Они до конца остались убежденными коммунистами?

— Нет, когда началась перестройка, был определённый процесс. Постепенно после «пражской весны» что-то заколыхалось, потому что у них тоже были разные контакты. Они отошли и законсервировались, заморозили свое представление о Советском Союзе. Но периодически приезжали в Советский Союз. Я работал в Москве в издательстве «Прогресс» два года как переводчик. Они приезжали, это было очень смешно, потому что мой папа выражал свое изумление на русском языке перед русскими людьми, так как он привык со мной говорить по-русски. Я говорю: «Папа, сделай исключение, говори со мной по-испански, потому что тебя здесь все понимают, когда ты идешь по улице и орешь, что попал в непонятную страна и куда она катится». Конечно, в перестройку сначала это было изумление, потом боль, в конечном счете, они опустили занавес и забыли обо всем, перестали ездить в Россию, потому что они берегли свое прошлое, свою советскую молодость.

Как вы думаете, в кругу близких к вашим родителям вернувшихся коммунистов были завербованные агенты? У вас не было такого чувства, что вы сын шпионов?

— Нет, абсолютно. Могу сказать, что эти испанцы собирались вместе. Мы праздновали 1-е мая, 8-е марта, 7-е ноября.  Интересная деталь: мы праздновали Новый год в 12 часов по московскому времени т.е. в 10 по нашему Среди них были, скажем, домашние коммунисты и другие, те, кто отошли от всего этого. Были люди, которые вошли в разные коммунистические профсоюзы, как рабочие комиссии, и были люди, которые отошли от всего этого и держались за советский мир идеализированный. В воспоминаниях моей матери об эвакуации в Самарканде, были детали просто ужасающие: как испанцы съели всех кошек в Самарканде. Я не думаю, что они привыкли есть кошек, просто они голодали.

Это все-таки не корейская эмиграция. 

— Но тем не менее, все воспоминания на этом фоне были чудесными, прекрасными, к примеру, как они прятались и спасались от колхозников, которые их искали, потому что они воровали дыни. Мне говорили: ты знаешь, какая вкусная черепаха? И все это рассказывали жизнерадостно, с большим удовольствием.

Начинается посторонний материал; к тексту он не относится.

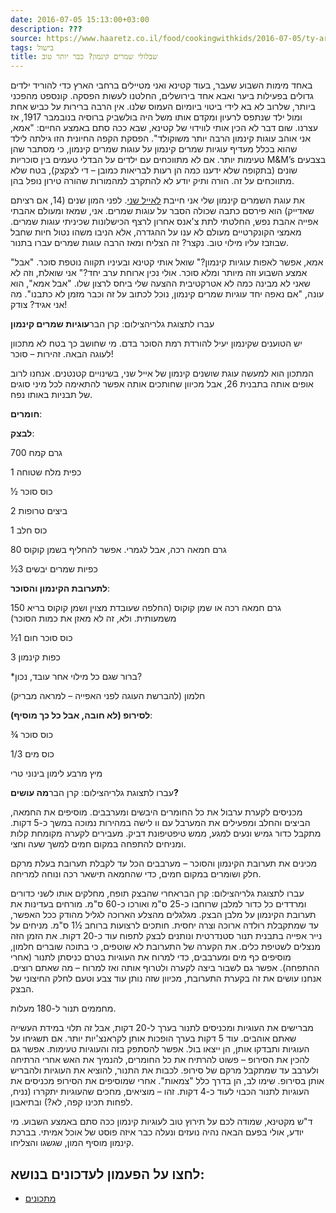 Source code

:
 ```yaml
---
date: 2016-07-05 15:13:00+03:00
description: ???
source: https://www.haaretz.co.il/food/cookingwithkids/2016-07-05/ty-article/0000017f-f8d1-d47e-a37f-f9fd453f0000
tags: בישול
title: שבלולי שמרים קינמון? כבר יותר טוב
---
```


באחד מימות השבוע שעבר, בעוד קטינא ואני מטיילים ברחבי הארץ כדי להוריד ילדים גדולים בפעילות ביער ואבא אחד בירושלים, החלטנו לעשות הפסקה. קונספט מהפכני ביותר, שלרוב לא בא לידי ביטוי ביומיום העמוס שלנו. אין הרבה ברירות על כביש אחת ומול ילד שנתפס לרעיון ומקדם אותו משל היה בולשביק ברוסיה בנובמבר 1917, אז עצרנו. שום דבר לא הכין אותי לווידוי של קטינא, שבא ככה סתם באמצע החיים: "אמא, אני אוהב עוגות קינמון הרבה יותר משוקולד". הפסקת הקפה החיונית הזו גילתה לילד שהוא בכלל מעדיף עוגיות שמרים קינמון על עוגות שמרים קינמון, כי מסתבר שהן טעימות יותר. אם לא מתווכחים עם ילדים על הבדלי טעמים בין סוכריות M&M’s בצבעים שונים (בתקופה שלא ידענו כמה הן רעות לבריאות כמובן – די לצקצק), בטח שלא מתווכחים על זה. הורה ותיק יודע לא להתקרב למהמורות שהורה טירון נופל בהן.

את עוגת השמרים קינמון שלי אני חייבת [לאייל שני](/food/eyal-shani). לפני המון שנים (14, אם רציתם שאדייק) הוא פירסם כתבה שכולה הסבר על עוגות שמרים. אני, שמאז ומעולם אהבתי אפייה אהבת נפש, החלטתי לתת צ'אנס אחרון לרצף הכישלונות שכיניתי עוגות שמרים. מאמצי הקונקרטיים מעולם לא ענו על ההגדרה, אלא הניבו משהו נטול חיות שחבל שבוזבז עליו מילוי טוב. נקצר? זה הצליח ומאז הרבה עוגות שמרים עברו בתנור.

"אמא, אפשר לאפות עוגיות קינמון?" שואל אותי קטינא ובעיניו תקווה נוטפת סוכר. "אבל אמצע השבוע וזה מיותר ומלא סוכר. אולי נכין ארוחת ערב יחד?" אני שואלת, וזה לא שאני לא מבינה כמה לא אטרקטיבית ההצעה שלי ביחס לרצון שלו. "אבל אמא", הוא עונה, "אם נאפה יחד עוגיות שמרים קינמון, נוכל לכתוב על זה וכבר מזמן לא כתבנו". מה אני אגיד? צודק!

 עברו לתצוגת גלריהצילום: קרן הבר**עוגיות שמרים קינמון**

יש הטוענים שקינמון יעיל להורדת רמת הסוכר בדם. מי שחושב כך בטח לא מתכוון לעוגה הבאה. זהירות – סוכר!

המתכון הוא למעשה עוגת שושנים קינמון של אייל שני, בשינויים קטנטנים. אנחנו לרוב אופים אותה בתבנית 26, אבל מכיוון שחותכים אותה אפשר להתאימה לכל מיני סוגים של תבניות באותו נפח.

**חומרים**:

**לבצק**:

700 גרם קמח

1 כפית מלח שטוחה

½ כוס סוכר

2 ביצים טרופות

1 כוס חלב

80 גרם חמאה רכה, אבל לגמרי. אפשר להחליף בשמן קוקוס

½3 כפיות שמרים יבשים

**לתערובת הקינמון והסוכר**:

150 גרם חמאה רכה או שמן קוקוס (החלפה שעובדת מצוין ושמן קוקוס בריא משמעותית. ולא, זה לא מאזן את כמות הסוכר)

½1 כוס סוכר חום

3 כפות קינמון

\*ברור שגם כל מילוי אחר עובד, נכון?

חלמון (להברשת העוגה לפני האפייה – למראה מבריק)

**לסירופ (לא חובה, אבל כל כך מוסיף)**:

¾ כוס סוכר

1/3 כוס מים

מיץ מרבע לימון בינוני טרי

 עברו לתצוגת גלריהצילום: קרן הבר**מה עושים?**

מכניסים לקערת ערבול את כל החומרים היבשים ומערבבים. מוסיפים את החמאה, הביצים והחלב ומפעילים את המערבל עם וו לישה במהירות נמוכה במשך כ-5 דקות. מתקבל כדור גמיש ונעים למגע, ממש טיפטיפונת דביק. מעבירים לקערה מקומחת קלות ומניחים להתפחה במקום חמים למשך שעה וחצי.

מכינים את תערובת הקינמון והסוכר – מערבבים הכל עד לקבלת תערובת בעלת מרקם חלק ושומרים במקום חמים, כדי שהחמאה תישאר רכה ונוחה למריחה.

 עברו לתצוגת גלריהצילום: קרן הבראחרי שהבצק תופח, מחלקים אותו לשני כדורים ומרדדים כל כדור למלבן שרוחבו כ-25 ס"מ ואורכו כ-60 ס"מ. מורחים בעדינות את תערובת הקינמון על מלבן הבצק. מגלגלים מהצלע הארוכה לגליל מהודק ככל האפשר, עד שמתקבלת רולדה ארוכה וצרה יחסית. חותכים לרצועות ברוחב ½1 ס"מ. מניחים על נייר אפייה בתבנית תנור סטנדרטית ונותנים לבצק לתפוח עוד כ-20 דקות. את הזמן הזה מנצלים לשטיפת כלים. את הקערה של התערובת לא שוטפים, כי בתוכה שוברים חלמון, מוסיפים כף מים ומערבבים, כדי למרוח את העוגיות בטרם כניסתן לתנור (אחרי ההתפחה). אפשר גם לשבור ביצה לקערה ולטרוף אותה ואז למרוח – מה שאתם רוצים. אנחנו עושים את זה בקערת התערובת, מכיוון שזה נותן עוד צבע וטעם לחלק החיצוני של הבצק.

מחממים תנור ל-180 מעלות.

מברישים את העוגיות ומכניסים לתנור בערך ל-20 דקות, אבל זה תלוי במידת העשייה שאתם אוהבים. עוד 5 דקות בערך הופכות אותן לקראנצ'יות יותר. אם תשגיחו על העוגיות ותבדקו אותן, הן ייצאו בול. אפשר להסתפק בזה והעוגיות טעימות. אפשר גם להכין את הסירופ – פשוט להרתיח את כל החומרים, להנמיך את האש אחרי הרתיחה ולערבב עד שמתקבל מרקם של סירופ. לכבות את התנור, להוציא את העוגיות ולהבריש אותן בסירופ. שימו לב, הן בדרך כלל "צמאות". אחרי שמוסיפים את הסירופ מכניסים את העוגיות לתנור הכבוי לעוד כ-4 דקות. זהו – מוציאים, מחכים שהעוגיות יתקררו (נניח, לפחות תכינו קפה, לא?) ובתיאבון.

ד"ש מקטינא, שמודה לכם על תירוץ טוב לעוגיות קינמון ככה סתם באמצע השבוע. מי יודע, אולי בפעם הבאה נהיה נועזים ונעלה כבר איזה פוסט של אוכל אמיתי. בברכת קינמון מוסיף המון, שגשגו והצליחו.

לחצו על הפעמון לעדכונים בנושא:
------------------------------

* [מתכונים](/ty-tag/recipes-0000017f-da28-dea8-a77f-de6a4ba50000)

Это естественно любить свою молодость. Рикардо, вы приехали в Испанию на пароходе, когда вам было 8 лет. Какие у вас были первые впечатления?

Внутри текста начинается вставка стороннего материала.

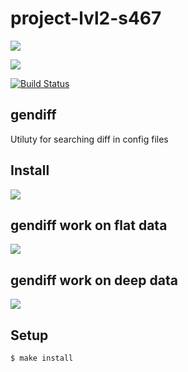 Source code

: # project-lvl2-s467

<a href="https://codeclimate.com/github/georg3103/project-lvl2-s467/maintainability"><img src="https://api.codeclimate.com/v1/badges/f716d178651457101329/maintainability" /></a>

<a href="https://codeclimate.com/github/georg3103/project-lvl2-s467/test_coverage"><img src="https://api.codeclimate.com/v1/badges/f716d178651457101329/test_coverage" /></a>

[![Build Status](https://travis-ci.org/georg3103/project-lvl2-s467.svg?branch=master)](https://travis-ci.org/georg3103/project-lvl2-s467)

## gendiff

Utiluty for searching diff in config files

## Install

<a href="https://asciinema.org/a/IMSmpw6m67FOjooL13YcR42xF" target="_blank"><img src="https://asciinema.org/a/IMSmpw6m67FOjooL13YcR42xF.svg" /></a>

## gendiff work on flat data

<a href="https://asciinema.org/a/yTBTv7Fff0U4jmXR9qz4bBwuF" target="_blank"><img src="https://asciinema.org/a/IMSmpw6m67FOjooL13YcR42xF.svg" /></a>

## gendiff work on deep data

<a href="https://asciinema.org/a/P3ZAwfBQWiv2DiGWLx9Xsowcf" target="_blank"><img src="https://asciinema.org/a/IMSmpw6m67FOjooL13YcR42xF.svg" /></a>

## Setup

```sh
$ make install
```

— Это было очень страшно, потому что на меня напали разные женщины в черном, они целовали меня, обнимали: Рикардито, Рикардито! Я не привык к такому близкому общению. Потом эти постоянные разговоры, совсем другая культура: крики, возгласы, поцелуи, плач.

Вы понимали по-испански?

—Постепенно начал понимать.

Испанский вошел в вашу плоть и кровь вместе с поцелуями и объятиями? У вас даже появилось новое имя: Рикардито.

— Да. Кроме этого, у моего отца очень быстро появилась работа в Барселоне. Меня оставили в стране басков, я жил с моей бабушкой и с моей тетей. Это были такие дома, где были коровы, где не было никаких уборных, постоянно шел дождь. У меня началась свобода. Моих родителей не было, я жил с бабушкой, которая совсем не следила за мной, тетя работала.  Я промотал всю эту местность на моём велосипеде «Орленко» — это был велосипед, который мы привезли из Советского Союза. Ходил сам покупать молоко, хлеб, вино. Я начал пить вино.

Вы приехали в фашистское государство и обрели свободу?

— Можно так сказать. Потом началась барселонская жизнь, учеба, столкновение трех сразу языков. Меня привели во французскую школу, где училась каталонская буржуазия, которая говорила по-каталонски, а на улицах говорили по-испански. Моя мама возила нас с сестрой школу, и моя сестра убегала, потому что не хотели идти в эту школу. Мы не хотели внедряться в это враждебное общество, нет, не враждебное, но чужое.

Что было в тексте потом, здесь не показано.